**Exercise**
Using the records below, count the lines containing "textbf" and give only the total.

**Collected data**
┏━━

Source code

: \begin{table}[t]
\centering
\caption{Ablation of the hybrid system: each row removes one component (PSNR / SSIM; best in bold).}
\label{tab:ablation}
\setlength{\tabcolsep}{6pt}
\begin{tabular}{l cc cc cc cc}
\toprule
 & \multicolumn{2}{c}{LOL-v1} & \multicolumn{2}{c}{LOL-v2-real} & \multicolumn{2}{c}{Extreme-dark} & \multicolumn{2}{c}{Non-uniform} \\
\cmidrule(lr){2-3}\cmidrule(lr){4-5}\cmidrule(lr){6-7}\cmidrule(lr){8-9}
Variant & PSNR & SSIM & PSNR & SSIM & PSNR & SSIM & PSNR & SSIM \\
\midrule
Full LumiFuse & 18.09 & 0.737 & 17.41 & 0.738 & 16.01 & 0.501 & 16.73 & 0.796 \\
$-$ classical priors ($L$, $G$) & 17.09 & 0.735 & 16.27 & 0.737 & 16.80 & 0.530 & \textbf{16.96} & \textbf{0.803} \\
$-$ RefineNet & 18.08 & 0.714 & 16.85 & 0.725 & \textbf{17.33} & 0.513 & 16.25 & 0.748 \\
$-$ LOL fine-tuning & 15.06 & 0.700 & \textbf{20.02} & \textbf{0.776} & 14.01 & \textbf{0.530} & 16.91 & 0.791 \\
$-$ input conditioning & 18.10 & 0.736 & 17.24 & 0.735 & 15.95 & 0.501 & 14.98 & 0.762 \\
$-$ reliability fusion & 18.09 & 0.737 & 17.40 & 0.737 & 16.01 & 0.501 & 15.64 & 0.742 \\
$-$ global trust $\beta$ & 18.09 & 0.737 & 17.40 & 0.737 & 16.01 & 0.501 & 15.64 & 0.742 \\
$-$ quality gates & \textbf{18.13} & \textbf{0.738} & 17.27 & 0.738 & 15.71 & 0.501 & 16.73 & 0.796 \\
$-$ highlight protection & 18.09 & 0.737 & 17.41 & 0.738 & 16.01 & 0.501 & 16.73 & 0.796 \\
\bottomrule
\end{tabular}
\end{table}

┗━━

**Task result**
4